Nice quote Mike!
However, it seems to me that to argue that it is not a religion in some sense would be inaccurate.
Yes, yes. I agree that to 'be Buddhist' is
to be religious--but, I would maintain that it requires us to be 'religious' in a way that both follows and goes beyond the notion of religion as it is conventionally understood--that is to say, we need to approach religion in a way that does not pit it in strict opposition to philosophy, science and what not, as we have in recent history. Or to put it another way, I wonder if we can be 'religious' in a way that is beyond the terms set by the religion/philosophy dichotomy.
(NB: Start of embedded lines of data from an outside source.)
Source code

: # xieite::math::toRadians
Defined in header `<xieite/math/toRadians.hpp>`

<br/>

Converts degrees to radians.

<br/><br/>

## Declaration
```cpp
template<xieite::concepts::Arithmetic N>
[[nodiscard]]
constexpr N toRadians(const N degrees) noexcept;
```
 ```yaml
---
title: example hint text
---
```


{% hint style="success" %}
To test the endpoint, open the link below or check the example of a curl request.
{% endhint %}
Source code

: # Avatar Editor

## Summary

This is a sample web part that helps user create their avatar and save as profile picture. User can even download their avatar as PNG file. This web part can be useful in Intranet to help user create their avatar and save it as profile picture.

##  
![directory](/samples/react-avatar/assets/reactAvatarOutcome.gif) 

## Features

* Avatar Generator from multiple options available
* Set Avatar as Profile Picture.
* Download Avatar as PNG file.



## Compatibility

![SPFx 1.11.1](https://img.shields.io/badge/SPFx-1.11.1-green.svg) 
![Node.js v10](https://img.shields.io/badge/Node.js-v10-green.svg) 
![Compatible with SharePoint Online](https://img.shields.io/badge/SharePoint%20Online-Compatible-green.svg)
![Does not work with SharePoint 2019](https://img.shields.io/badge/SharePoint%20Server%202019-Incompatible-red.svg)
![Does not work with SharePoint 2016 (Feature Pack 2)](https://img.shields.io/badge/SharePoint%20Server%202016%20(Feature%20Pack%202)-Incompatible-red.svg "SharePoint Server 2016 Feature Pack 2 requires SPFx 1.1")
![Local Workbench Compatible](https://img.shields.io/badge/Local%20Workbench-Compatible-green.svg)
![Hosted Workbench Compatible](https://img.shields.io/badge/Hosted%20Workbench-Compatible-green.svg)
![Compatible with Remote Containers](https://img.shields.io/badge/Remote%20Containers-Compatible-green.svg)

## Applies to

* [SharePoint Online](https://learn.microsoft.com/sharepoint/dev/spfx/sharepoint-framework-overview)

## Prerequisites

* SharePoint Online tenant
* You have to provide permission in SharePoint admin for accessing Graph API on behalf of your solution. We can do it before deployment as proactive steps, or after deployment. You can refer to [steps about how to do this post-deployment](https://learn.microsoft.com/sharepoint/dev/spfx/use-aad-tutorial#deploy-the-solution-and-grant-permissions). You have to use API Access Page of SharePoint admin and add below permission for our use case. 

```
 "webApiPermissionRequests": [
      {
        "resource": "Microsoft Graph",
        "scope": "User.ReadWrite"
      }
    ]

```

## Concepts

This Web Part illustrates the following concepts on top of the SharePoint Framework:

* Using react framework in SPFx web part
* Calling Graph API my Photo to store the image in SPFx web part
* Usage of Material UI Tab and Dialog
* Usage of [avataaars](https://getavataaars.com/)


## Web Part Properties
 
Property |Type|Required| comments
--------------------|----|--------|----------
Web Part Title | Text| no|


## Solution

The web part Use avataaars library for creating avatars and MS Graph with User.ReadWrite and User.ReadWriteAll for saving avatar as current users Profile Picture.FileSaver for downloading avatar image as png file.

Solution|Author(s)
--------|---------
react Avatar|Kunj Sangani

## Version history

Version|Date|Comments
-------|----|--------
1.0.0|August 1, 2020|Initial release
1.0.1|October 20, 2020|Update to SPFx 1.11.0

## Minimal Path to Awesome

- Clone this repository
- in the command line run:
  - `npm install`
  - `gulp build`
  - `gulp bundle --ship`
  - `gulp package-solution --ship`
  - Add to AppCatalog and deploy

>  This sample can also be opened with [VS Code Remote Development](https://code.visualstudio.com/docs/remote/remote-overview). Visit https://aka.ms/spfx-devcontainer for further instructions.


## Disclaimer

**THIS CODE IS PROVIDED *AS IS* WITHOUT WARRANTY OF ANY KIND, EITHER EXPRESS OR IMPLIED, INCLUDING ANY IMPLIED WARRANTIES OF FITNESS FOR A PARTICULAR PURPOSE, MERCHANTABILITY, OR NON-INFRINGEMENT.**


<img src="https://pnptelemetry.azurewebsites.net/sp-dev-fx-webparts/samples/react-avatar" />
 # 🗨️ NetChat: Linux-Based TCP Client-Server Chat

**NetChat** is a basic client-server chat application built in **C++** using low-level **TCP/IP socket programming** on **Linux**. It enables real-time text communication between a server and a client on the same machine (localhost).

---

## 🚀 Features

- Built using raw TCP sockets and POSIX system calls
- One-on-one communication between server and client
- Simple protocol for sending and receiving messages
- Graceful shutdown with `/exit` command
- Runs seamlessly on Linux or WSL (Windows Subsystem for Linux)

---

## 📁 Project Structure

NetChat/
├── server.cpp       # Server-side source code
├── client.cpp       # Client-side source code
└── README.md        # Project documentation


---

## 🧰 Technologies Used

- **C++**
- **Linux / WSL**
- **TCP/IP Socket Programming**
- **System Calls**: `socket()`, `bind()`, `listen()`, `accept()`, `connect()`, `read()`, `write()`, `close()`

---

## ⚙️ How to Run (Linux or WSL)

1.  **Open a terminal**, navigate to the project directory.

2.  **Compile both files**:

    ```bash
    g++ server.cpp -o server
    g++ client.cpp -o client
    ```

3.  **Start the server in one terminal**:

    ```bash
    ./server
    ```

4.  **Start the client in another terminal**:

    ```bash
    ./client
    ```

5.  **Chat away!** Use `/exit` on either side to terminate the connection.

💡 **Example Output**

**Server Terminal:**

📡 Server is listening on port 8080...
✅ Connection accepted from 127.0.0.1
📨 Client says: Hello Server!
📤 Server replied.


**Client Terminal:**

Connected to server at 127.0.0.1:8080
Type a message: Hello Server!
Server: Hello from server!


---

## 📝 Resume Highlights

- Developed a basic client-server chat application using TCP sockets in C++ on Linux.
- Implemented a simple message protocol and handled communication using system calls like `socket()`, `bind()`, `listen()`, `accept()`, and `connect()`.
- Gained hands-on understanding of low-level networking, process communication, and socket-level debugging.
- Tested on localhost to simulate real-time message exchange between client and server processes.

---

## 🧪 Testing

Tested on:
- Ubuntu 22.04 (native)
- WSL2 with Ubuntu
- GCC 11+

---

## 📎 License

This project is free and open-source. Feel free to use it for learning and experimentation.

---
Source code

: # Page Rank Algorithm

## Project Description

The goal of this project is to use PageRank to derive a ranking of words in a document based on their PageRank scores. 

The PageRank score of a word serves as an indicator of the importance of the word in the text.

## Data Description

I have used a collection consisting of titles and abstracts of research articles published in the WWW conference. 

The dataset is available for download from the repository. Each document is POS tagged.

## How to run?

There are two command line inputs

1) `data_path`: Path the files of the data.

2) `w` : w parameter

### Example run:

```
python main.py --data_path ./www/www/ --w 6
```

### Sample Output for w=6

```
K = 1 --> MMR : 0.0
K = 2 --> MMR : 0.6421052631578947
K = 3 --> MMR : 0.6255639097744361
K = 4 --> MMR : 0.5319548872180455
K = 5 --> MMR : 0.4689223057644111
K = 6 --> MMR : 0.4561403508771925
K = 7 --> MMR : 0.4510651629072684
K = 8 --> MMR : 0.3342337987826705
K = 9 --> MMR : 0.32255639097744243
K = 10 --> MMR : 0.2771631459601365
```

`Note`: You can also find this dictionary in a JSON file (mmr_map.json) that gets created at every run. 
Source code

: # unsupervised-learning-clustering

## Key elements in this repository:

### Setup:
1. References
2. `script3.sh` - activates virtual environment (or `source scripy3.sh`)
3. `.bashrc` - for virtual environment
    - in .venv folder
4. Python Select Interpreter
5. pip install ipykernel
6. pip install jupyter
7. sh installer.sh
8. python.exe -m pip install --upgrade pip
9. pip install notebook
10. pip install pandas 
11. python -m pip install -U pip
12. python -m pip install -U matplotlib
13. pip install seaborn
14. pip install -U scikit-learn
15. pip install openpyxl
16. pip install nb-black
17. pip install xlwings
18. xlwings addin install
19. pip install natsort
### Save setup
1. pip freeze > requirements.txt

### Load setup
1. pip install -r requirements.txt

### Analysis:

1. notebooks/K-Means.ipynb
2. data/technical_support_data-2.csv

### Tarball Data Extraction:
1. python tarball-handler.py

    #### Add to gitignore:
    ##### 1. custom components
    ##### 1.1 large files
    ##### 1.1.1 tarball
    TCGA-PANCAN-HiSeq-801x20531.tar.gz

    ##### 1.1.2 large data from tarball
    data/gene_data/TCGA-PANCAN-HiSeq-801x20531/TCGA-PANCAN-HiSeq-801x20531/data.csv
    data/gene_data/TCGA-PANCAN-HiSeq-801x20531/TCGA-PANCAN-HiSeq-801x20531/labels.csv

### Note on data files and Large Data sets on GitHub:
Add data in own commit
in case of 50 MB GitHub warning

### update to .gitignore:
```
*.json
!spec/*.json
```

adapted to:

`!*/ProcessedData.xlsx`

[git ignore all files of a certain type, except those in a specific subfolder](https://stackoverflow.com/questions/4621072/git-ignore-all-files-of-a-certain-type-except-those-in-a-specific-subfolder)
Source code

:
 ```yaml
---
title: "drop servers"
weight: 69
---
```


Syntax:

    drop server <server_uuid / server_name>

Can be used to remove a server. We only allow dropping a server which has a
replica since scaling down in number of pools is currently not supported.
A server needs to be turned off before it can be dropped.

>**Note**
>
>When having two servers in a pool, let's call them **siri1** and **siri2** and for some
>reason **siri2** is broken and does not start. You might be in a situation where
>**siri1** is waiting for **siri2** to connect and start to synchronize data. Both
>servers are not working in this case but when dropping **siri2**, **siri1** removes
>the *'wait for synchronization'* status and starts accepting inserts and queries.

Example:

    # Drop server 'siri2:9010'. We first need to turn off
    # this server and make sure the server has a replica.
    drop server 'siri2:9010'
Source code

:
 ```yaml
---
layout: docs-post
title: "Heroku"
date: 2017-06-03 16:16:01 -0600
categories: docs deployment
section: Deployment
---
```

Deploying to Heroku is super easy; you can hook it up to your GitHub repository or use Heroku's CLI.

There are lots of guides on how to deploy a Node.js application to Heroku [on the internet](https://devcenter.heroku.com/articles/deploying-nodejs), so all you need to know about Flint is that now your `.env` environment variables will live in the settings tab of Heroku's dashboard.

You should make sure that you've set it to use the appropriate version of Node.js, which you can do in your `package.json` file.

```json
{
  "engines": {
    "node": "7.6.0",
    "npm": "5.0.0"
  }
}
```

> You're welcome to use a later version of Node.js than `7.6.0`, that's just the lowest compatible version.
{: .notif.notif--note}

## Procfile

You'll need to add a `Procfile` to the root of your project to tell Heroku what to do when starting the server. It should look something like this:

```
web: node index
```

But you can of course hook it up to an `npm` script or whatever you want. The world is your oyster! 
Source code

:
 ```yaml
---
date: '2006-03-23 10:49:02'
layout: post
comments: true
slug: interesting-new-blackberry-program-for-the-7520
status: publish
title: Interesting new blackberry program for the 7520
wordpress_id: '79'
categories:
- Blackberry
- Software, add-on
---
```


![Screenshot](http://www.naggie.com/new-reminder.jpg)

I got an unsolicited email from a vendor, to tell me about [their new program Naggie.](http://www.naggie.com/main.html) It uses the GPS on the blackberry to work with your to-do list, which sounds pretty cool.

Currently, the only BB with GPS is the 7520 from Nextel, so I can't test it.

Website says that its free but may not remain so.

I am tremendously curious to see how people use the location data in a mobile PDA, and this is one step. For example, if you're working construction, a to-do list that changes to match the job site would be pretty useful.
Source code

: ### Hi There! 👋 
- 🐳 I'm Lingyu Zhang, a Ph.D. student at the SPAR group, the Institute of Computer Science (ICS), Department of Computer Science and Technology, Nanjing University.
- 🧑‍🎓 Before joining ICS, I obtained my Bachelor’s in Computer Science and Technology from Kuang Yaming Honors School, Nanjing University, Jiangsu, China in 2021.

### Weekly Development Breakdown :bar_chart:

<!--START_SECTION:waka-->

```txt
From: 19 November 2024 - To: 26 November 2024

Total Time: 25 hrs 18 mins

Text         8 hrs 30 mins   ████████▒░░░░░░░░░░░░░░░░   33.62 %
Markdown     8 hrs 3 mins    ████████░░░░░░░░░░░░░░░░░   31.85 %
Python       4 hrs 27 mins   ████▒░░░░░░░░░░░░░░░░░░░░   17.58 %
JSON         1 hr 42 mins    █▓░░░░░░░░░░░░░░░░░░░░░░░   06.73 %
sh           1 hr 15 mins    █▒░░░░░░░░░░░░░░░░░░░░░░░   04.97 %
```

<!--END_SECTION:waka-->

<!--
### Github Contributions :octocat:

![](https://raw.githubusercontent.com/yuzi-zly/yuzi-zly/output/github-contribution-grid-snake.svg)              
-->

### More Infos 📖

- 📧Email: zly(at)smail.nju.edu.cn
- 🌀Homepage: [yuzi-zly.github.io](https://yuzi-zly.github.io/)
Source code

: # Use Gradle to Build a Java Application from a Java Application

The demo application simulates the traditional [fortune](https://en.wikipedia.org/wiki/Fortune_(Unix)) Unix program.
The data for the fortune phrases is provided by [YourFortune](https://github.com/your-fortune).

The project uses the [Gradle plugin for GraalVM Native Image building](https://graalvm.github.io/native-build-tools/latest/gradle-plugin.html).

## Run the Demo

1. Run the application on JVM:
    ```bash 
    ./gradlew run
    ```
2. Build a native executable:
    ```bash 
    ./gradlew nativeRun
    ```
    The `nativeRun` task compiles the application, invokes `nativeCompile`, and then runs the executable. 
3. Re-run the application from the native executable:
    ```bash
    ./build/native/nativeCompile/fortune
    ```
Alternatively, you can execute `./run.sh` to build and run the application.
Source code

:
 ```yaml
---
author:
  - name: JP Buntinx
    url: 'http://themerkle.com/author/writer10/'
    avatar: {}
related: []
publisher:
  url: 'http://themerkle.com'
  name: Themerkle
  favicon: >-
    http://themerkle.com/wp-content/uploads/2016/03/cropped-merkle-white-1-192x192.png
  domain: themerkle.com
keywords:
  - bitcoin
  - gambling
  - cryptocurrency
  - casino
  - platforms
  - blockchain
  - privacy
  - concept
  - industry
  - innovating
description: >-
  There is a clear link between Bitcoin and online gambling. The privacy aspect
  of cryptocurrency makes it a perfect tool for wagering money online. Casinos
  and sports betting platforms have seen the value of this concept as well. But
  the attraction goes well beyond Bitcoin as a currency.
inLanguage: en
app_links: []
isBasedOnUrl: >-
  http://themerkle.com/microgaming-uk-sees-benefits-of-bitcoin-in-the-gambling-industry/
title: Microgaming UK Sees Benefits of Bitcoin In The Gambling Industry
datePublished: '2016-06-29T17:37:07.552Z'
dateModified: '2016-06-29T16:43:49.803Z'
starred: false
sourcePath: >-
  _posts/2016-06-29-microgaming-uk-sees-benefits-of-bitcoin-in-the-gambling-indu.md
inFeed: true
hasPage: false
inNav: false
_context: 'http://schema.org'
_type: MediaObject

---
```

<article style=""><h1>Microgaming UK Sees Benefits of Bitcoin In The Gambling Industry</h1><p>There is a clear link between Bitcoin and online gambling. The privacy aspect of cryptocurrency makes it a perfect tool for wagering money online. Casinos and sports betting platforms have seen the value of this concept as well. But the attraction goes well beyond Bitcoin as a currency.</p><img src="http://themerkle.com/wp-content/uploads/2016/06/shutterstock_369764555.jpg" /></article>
I do not know exactly how this is going to unfold but I think it is something worth exploring. Perhaps I could evoke the metaphor of middle path here, or more specifically, the ongoing search
for the middle path.
pink_trike: Yes, you're right. I believe the Greeks in Antiquity did distinguish between religion and philosophy, but yet somehow interrelated the two in a way that was lost by the middle ages. The Ancient Greek understanding of the cosmos, as far as I understand (I am by no means well-versed in Ancient Greek thought or history, btw), involved a dimension of 'the sacred' that was later banished to the periphery, made irrelevant, with the rise of secular philosophy in around the 17th century. So yes, it might be better to speak of 'religiosity'. But all in all, my point was that we need to be reflexively aware of how our understanding of religion and philosophy has been conditioned, and how such conditioning in turn shape our understanding of Buddhism, so that we may allow for more expansive understandings of those concepts (and Buddhism) to express themselves.